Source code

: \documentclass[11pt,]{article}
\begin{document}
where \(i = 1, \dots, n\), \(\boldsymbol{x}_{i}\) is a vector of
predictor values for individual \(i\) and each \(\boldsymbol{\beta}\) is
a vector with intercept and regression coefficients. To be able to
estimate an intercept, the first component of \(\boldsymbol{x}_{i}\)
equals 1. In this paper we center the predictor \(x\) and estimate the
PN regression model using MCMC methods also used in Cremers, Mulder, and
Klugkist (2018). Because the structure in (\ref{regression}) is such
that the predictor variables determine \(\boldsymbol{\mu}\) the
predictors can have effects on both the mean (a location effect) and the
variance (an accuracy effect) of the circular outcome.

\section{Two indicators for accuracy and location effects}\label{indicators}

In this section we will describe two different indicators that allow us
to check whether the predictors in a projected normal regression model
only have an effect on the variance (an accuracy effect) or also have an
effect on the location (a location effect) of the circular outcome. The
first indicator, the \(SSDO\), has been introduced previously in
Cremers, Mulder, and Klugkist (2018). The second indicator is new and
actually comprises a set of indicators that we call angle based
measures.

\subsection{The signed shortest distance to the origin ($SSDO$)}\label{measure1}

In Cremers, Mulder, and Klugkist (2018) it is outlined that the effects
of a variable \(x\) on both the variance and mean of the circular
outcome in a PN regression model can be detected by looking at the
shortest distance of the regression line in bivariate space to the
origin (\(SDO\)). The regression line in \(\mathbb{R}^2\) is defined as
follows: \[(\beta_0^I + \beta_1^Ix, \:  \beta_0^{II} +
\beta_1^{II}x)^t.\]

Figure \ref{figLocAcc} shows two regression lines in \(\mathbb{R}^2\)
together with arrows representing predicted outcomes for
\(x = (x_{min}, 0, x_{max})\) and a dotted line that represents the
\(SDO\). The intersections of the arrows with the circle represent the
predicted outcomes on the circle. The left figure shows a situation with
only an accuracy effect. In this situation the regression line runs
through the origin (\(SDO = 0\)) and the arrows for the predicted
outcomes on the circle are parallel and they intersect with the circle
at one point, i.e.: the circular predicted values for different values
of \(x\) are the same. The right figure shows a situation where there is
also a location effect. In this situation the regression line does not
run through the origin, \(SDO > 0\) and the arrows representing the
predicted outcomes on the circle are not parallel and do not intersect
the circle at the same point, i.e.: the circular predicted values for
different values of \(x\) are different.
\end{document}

+ + + + +

**TASK STATEMENT**
Count how many lines of the entries contain the word "label"; only the number should appear in the reply.

**ANSWER TO THE EXERCISE**
2